Sitharaman’s dollar remark seen as admission of the problem without actually accepting it

In response to a question about the rupee's decline vis-à-vis the US dollar, Finance Minister Nirmala Sitharaman had said, "I would look at it not as rupee sliding but as dollar strengthening”

Nirmala Sitharaman (File photo)
Nirmala Sitharaman (File photo)

Aditya Anand

Finance Minister Nirmala Sitharaman's defense of the rupee's 8 per cent fall against the dollar this year by claiming that the dollar has strengthened has drawn flak from political circles, with memes being created as netizens believe that the government has, for the first time, admitted to a problem without actually saying so.

In response to a question about the rupee's decline, Sitharaman, who is currently in the United States for the annual meetings of the International Monetary Fund (IMF) and the World Bank, said on Saturday, "First of all, I would look at it not as rupee sliding but as dollar strengthening.”

The finance minister said that the dollar is strengthening incessantly, so obviously, all other currencies are performing against the strengthening dollar.

“I am not talking about technicalities but it is a matter-of-fact India's rupee probably has withstood this dollar rate going up...I think the Indian rupee has performed much better than many other emerging market currencies," she was quoted as saying.

Sitharaman claimed that the Reserve Bank of India (RBI) did not intervene in the market to fix the value of the Indian rupee, but rather was concerned with preventing excessive volatility.

The statement made by the Finance Minister however did not go down well with people, and Twitter users responded with bizarre memes.

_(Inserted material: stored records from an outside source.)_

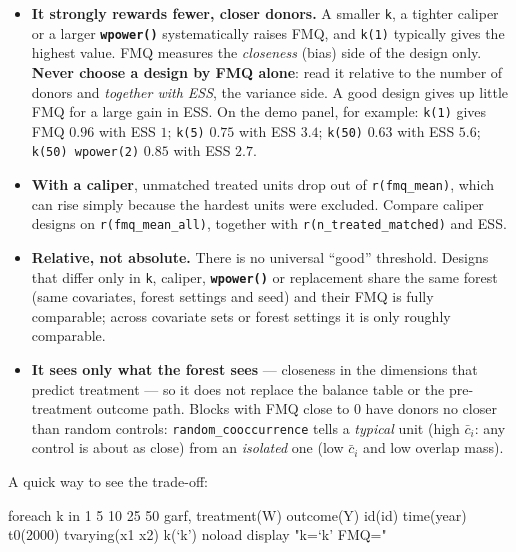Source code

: \documentclass[11pt,a4paper]{article}
\newcommand{\opt}[1]{\texttt{\textbf{#1}}}
\newcommand{\code}[1]{\texttt{#1}}
\begin{document}
\begin{itemize}[leftmargin=1.5em,itemsep=1pt,topsep=2pt]
\item \textbf{It strongly rewards fewer, closer donors.} A smaller \code{k}, a tighter caliper or a
larger \opt{wpower()} systematically raises FMQ, and \code{k(1)} typically gives the highest value. FMQ measures the
\emph{closeness} (bias) side of the design only. \textbf{Never choose a design by FMQ alone}: read
it relative to the number of donors and \emph{together with ESS}, the variance side. A good design
gives up little FMQ for a large gain in ESS. On the demo panel, for example: \code{k(1)} gives
FMQ $0.96$ with ESS $1$; \code{k(5)} $0.75$ with ESS $3.4$; \code{k(50)} $0.63$ with ESS $5.6$;
\code{k(50) wpower(2)} $0.85$ with ESS $2.7$.
\item \textbf{With a caliper}, unmatched treated units drop out of \code{r(fmq\_mean)}, which can
rise simply because the hardest units were excluded. Compare caliper designs on
\code{r(fmq\_mean\_all)}, together with \code{r(n\_treated\_matched)} and ESS.
\item \textbf{Relative, not absolute.} There is no universal ``good'' threshold. Designs that differ
only in \code{k}, caliper, \opt{wpower()} or replacement share the same forest (same covariates,
forest settings and seed) and their FMQ is fully comparable; across covariate sets or forest
settings it is only roughly comparable.
\item \textbf{It sees only what the forest sees} --- closeness in the dimensions that predict
treatment --- so it does not replace the balance table or the pre-treatment outcome path. Blocks
with FMQ close to 0 have donors no closer than random controls: \code{random\_cooccurrence} tells a
\emph{typical} unit (high $\bar c_i$: any control is about as close) from an \emph{isolated} one
(low $\bar c_i$ and low overlap mass).
\end{itemize}
A quick way to see the trade-off:
\begin{stata}
foreach k in 1 5 10 25 50 {
    garf, treatment(W) outcome(Y) id(id) time(year) t0(2000) tvarying(x1 x2) k(`k') noload
    display "k=`k'   FMQ=" %
}
\end{stata}
\end{document}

She was also chastised by Opposition leaders for making such statements.

Congress leader Rahul Gandhi said that the people were paying the price for the government's "incompetence and wrong policies."

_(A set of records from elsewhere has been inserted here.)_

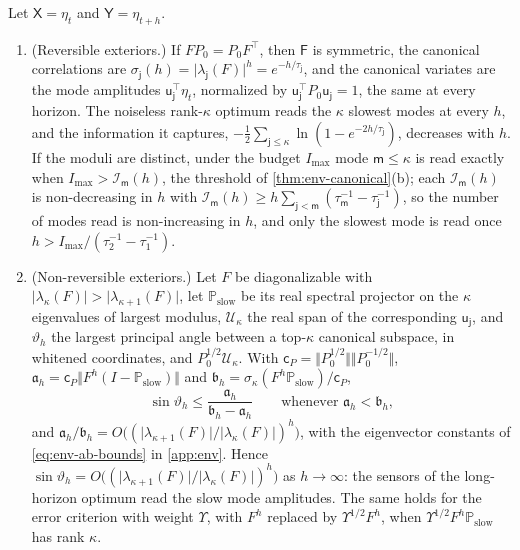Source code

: \begin{proposition}\label{prop:env-horizon}
Let $\mathsf X=\eta_t$ and $\mathsf Y=\eta_{t+h}$.
\begin{enumerate}
\item[(a)] (Reversible exteriors.) If $FP_0=P_0F^\top$, then $\mathsf F$ is symmetric, the canonical correlations are $\sigma_{\mathsf j}(h)=\lvert\lambda_{\mathsf j}(F)\rvert^h=e^{-h/\tau_{\mathsf j}}$, and the canonical variates are the mode amplitudes $\mathsf u_{\mathsf j}^\top\eta_t$, normalized by $\mathsf u_{\mathsf j}^\top P_0\mathsf u_{\mathsf j}=1$, the same at every horizon. The noiseless rank-$\kappa$ optimum reads the $\kappa$ slowest modes at every $h$, and the information it captures, $-\frac12\sum_{\mathsf j\le\kappa}\ln(1-e^{-2h/\tau_{\mathsf j}})$, decreases with $h$. If the moduli are distinct, under the budget $I_{\max}$ mode $\mathsf m\le\kappa$ is read exactly when $I_{\max}>\mathcal I_{\mathsf m}(h)$, the threshold of \cref{thm:env-canonical}(b); each $\mathcal I_{\mathsf m}(h)$ is non-decreasing in $h$ with $\mathcal I_{\mathsf m}(h)\ge h\sum_{\mathsf j<\mathsf m}(\tau_{\mathsf m}^{-1}-\tau_{\mathsf j}^{-1})$, so the number of modes read is non-increasing in $h$, and only the slowest mode is read once $h>I_{\max}/(\tau_2^{-1}-\tau_1^{-1})$.
\item[(b)] (Non-reversible exteriors.) Let $F$ be diagonalizable with $\lvert\lambda_\kappa(F)\rvert>\lvert\lambda_{\kappa+1}(F)\rvert$, let $\mathbb P_{\mathrm{slow}}$ be its real spectral projector on the $\kappa$ eigenvalues of largest modulus, $\mathcal U_\kappa$ the real span of the corresponding $\mathsf u_{\mathsf j}$, and $\vartheta_h$ the largest principal angle between a top-$\kappa$ canonical subspace, in whitened coordinates, and $P_0^{1/2}\mathcal U_\kappa$. With $\mathsf c_P=\Vert P_0^{1/2}\Vert\Vert P_0^{-1/2}\Vert$, $\mathfrak a_h=\mathsf c_P\Vert F^h(I-\mathbb P_{\mathrm{slow}})\Vert$ and $\mathfrak b_h=\sigma_\kappa(F^h\mathbb P_{\mathrm{slow}})/\mathsf c_P$,
\[
\sin\vartheta_h\le\frac{\mathfrak a_h}{\mathfrak b_h-\mathfrak a_h}\qquad\text{whenever }\mathfrak a_h<\mathfrak b_h,
\]
and $\mathfrak a_h/\mathfrak b_h=O\bigl((\lvert\lambda_{\kappa+1}(F)\rvert/\lvert\lambda_\kappa(F)\rvert)^h\bigr)$, with the eigenvector constants of \eqref{eq:env-ab-bounds} in \cref{app:env}. Hence $\sin\vartheta_h=O\bigl((\lvert\lambda_{\kappa+1}(F)\rvert/\lvert\lambda_\kappa(F)\rvert)^h\bigr)$ as $h\to\infty$: the sensors of the long-horizon optimum read the slow mode amplitudes. The same holds for the error criterion with weight $\Upsilon$, with $F^h$ replaced by $\Upsilon^{1/2}F^h$, when $\Upsilon^{1/2}F^h\mathbb P_{\mathrm{slow}}$ has rank $\kappa$.

\end{enumerate}
\end{proposition}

He asked, "How long will the RSS-BJP work weaken India by deceiving the public?"

Popular memes that drew laughter on the internet included ones that said, “The aircraft is not crashing, gravity is pulling it down,” and “We didn’t lose the match, the opposite team won.”

Congress spokesperson Supriya Shrinate said only the Finance Minister can explain the meaning of this new theory and alleged that the government's efforts to strengthen the rupee in the last 11 months have not succeeded as foreign investors do not have faith in its policies.

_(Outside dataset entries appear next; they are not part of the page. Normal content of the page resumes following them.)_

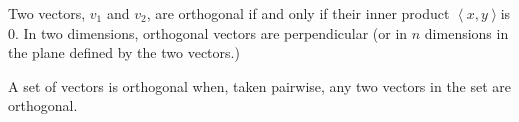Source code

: \documentclass[12pt]{article}
\begin{document}
Two vectors, $v_1$ and $v_2$, are orthogonal if and only if their inner product $\left<x,y\right>$is 0.  In two dimensions, orthogonal vectors are perpendicular (or in $n$ dimensions in the plane defined by the two vectors.)

A set of vectors is orthogonal when, taken pairwise, any two vectors in the set are orthogonal.
\end{document}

“The rupee is now at the cusp of crossing 83 against 1 USD and it seems Prime Minister Narendra Modi ‘will only stop after it crosses 100’,” she said.

Shrinate noted that because 86 per cent of India's trade is in US dollars, a weakening rupee has an impact on the Indian economy, trade, and imports.

"But the finance minister is unconcerned; she has devised a new theory: a weakening rupee raises prices; the rupee is not weakening; there is no unemployment; there is no price rise; all of this is being said while the people grapple with these issues," Shrinate said.

The Finance Minister has been ridiculed and criticised earlier for her words and deeds, so this is hardly a first. A MP asked Sitharaman if she ate onions when she was testifying in the Lok Sabha in December 2019 about the shortage and rising price of onions, which had reached Rs 100 per kilogram at the time. "I have little to do with onions," the minister replied.

The Opposition had spoken out against Sitharaman's "insensitive" comments and compared her to Marie Antoinette.

Although the RBI has intervened to keep the Indian rupee from falling further against the US dollar, the exchange rate hit a new low on September 26 when it was trading at Rs 81.60.

The Fed's hawkish outlook is one of the major reasons for the currency's decline. The Fed has been raising interest rates in recent months to control inflation. On Monday, the rupee appreciated towards the Rs 82.20 level amid weakness in crude oil prices.

Professor M Govinda Rao, chief economic advisor, Brickwork Ratings, a member of the 14th Finance Commission, and former director of the National Institute of Public Finance and Policy opined that what the minister was perhaps saying was that it's not just the Indian rupee that is sliding but that currencies are sliding in comparison to the dollar the world over.

“The thing is not because the Indian rupee is weak. Things are happening because the dollar is becoming stronger, that's the point. So, in other words, there is a depreciation of currencies all over the world and India is no exception. Other countries are also having this problem and, therefore, the depreciation in India to that extent is much less than elsewhere in the world. Whether it is the British Pound or Euro or the Japanese Yen or Euro many of these countries have, so, the Indian currency has not depreciated against other currencies but depreciated only against the US dollar,” he said.

Rao added that to his mind, Sitharaman was admitting that there was an adverse impact.

“Depreciation reduces the value of a country's currency when compared with the currency of other countries. Currently, depreciation has discouraged imports because imported goods have become more expensive due to a reduction in the value of the currency. It’s like saying a watermelon falls on a knife or a knife is thrust into a watermelon. The result is the same,” he said.